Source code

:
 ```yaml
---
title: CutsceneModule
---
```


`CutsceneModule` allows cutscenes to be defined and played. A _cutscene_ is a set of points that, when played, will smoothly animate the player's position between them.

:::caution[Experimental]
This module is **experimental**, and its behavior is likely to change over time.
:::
|---|
Task statement: Every record in the listing above is to be copied exactly.

Result:
Source code

:
 ```yaml
---
title: CutsceneModule
---
```


`CutsceneModule` allows cutscenes to be defined and played. A _cutscene_ is a set of points that, when played, will smoothly animate the player's position between them.

:::caution[Experimental]
This module is **experimental**, and its behavior is likely to change over time.
:::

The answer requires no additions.